- **Available data**

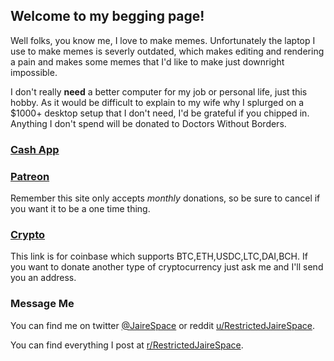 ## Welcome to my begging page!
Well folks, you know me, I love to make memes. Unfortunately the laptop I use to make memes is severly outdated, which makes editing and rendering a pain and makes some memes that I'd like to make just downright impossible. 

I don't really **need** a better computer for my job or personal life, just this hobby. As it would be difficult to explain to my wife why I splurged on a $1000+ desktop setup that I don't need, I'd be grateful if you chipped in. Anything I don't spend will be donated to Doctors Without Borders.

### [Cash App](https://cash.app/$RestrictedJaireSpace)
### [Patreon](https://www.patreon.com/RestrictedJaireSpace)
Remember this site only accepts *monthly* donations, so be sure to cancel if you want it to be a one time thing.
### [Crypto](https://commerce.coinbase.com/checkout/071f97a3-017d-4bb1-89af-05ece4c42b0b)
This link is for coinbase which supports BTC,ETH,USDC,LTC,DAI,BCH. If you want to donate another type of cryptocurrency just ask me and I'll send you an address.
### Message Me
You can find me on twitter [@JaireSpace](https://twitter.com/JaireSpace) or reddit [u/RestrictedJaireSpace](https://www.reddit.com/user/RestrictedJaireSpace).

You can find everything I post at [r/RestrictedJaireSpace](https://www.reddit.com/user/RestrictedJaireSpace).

* * *

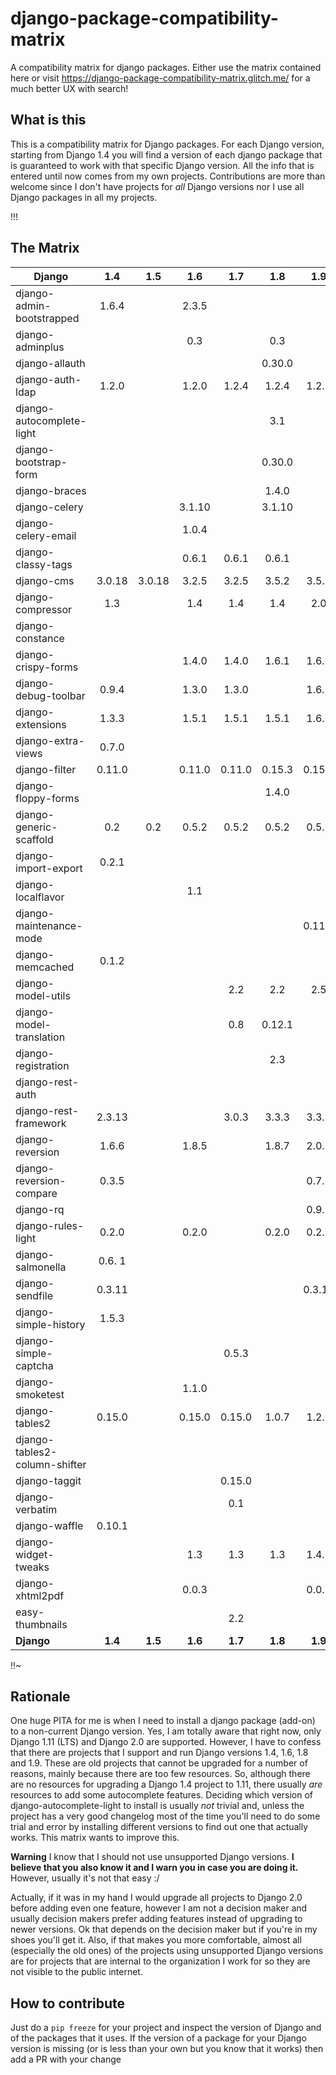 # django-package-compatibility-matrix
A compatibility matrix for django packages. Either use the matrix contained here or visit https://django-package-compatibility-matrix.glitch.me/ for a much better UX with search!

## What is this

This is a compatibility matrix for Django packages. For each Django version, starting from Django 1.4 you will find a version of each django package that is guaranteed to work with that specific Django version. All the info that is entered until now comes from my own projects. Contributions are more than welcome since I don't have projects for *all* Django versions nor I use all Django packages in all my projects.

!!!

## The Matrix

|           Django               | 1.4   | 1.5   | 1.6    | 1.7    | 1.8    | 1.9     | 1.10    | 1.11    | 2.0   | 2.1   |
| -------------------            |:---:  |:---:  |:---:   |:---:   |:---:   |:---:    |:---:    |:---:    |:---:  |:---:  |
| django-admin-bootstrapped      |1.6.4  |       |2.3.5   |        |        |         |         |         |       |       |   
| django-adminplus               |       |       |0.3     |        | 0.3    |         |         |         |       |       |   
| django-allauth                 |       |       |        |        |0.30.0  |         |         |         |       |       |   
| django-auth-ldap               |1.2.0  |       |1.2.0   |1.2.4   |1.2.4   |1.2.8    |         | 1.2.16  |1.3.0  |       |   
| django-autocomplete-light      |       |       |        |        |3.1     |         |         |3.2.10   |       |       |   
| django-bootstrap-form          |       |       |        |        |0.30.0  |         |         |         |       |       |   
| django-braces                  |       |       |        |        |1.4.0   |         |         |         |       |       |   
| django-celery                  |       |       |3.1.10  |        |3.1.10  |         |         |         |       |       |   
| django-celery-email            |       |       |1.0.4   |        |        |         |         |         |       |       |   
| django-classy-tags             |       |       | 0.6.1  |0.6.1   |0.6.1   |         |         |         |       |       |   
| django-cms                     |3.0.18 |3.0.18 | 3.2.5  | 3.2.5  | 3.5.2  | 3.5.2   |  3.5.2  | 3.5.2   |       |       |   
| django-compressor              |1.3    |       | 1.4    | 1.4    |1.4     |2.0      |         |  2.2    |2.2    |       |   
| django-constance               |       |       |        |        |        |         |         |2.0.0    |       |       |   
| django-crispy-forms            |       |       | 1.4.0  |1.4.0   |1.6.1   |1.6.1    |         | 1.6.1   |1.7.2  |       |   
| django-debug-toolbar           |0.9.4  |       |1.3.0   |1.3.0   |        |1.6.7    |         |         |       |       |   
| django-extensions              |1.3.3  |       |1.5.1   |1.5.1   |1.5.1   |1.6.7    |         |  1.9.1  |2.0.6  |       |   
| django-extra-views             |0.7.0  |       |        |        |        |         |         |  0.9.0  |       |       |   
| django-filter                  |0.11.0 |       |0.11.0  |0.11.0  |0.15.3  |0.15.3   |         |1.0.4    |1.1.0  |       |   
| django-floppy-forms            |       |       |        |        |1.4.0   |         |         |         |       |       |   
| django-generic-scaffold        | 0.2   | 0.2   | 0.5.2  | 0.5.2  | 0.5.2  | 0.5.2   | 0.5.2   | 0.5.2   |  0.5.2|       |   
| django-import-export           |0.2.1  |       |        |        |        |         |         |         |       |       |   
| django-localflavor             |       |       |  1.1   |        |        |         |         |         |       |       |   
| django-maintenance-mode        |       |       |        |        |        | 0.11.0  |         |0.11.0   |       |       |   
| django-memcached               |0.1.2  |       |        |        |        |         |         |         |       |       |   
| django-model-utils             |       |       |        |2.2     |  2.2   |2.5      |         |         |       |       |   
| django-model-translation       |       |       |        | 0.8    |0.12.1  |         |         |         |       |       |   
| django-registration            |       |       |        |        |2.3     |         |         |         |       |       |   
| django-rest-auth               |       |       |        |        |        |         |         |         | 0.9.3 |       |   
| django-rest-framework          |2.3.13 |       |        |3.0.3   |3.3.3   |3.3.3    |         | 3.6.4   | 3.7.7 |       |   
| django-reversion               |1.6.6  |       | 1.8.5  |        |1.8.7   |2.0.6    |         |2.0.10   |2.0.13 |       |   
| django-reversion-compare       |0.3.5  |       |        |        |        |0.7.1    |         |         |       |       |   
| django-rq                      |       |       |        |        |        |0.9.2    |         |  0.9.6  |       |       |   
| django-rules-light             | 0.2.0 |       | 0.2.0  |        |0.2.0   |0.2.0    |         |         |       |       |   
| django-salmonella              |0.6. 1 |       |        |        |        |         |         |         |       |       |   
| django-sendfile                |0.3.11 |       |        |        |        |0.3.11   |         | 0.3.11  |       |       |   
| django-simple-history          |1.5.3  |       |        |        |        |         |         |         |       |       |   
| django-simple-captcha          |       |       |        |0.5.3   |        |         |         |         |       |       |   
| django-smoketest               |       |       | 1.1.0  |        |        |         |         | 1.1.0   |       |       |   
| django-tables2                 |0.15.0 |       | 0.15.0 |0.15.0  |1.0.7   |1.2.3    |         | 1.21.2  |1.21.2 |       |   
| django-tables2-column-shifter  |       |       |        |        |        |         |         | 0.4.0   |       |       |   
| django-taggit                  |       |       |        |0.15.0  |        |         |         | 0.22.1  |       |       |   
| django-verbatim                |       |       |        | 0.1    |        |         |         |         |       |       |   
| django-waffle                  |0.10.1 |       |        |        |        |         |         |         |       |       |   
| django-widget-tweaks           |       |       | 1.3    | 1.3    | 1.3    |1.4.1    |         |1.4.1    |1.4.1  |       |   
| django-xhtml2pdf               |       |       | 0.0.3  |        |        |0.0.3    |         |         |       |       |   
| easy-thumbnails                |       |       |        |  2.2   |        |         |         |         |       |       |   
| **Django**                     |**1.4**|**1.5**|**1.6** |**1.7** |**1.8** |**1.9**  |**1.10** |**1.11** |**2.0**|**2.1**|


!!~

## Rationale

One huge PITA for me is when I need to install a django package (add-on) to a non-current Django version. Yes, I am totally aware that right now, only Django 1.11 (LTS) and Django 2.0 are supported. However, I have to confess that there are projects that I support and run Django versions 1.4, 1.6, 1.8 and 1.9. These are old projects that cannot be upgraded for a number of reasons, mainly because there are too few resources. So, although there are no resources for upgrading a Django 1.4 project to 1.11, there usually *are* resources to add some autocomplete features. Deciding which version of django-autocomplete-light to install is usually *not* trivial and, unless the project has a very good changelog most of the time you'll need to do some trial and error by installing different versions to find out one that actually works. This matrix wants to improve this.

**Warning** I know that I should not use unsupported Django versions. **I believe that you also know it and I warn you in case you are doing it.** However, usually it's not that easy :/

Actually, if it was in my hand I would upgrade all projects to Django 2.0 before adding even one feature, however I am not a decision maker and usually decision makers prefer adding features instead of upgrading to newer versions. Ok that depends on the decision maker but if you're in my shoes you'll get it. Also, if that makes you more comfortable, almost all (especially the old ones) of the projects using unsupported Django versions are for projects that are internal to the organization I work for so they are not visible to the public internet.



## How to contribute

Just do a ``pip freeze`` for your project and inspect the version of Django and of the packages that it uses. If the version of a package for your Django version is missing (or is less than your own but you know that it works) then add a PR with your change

- **Your assignment**
Go through the records above and, whenever a line includes the word "model", copy it.

- **Response to the exercise**
| django-model-utils             |       |       |        |2.2     |  2.2   |2.5      |         |         |       |       |   
| django-model-translation       |       |       |        | 0.8    |0.12.1  |         |         |         |       |       |   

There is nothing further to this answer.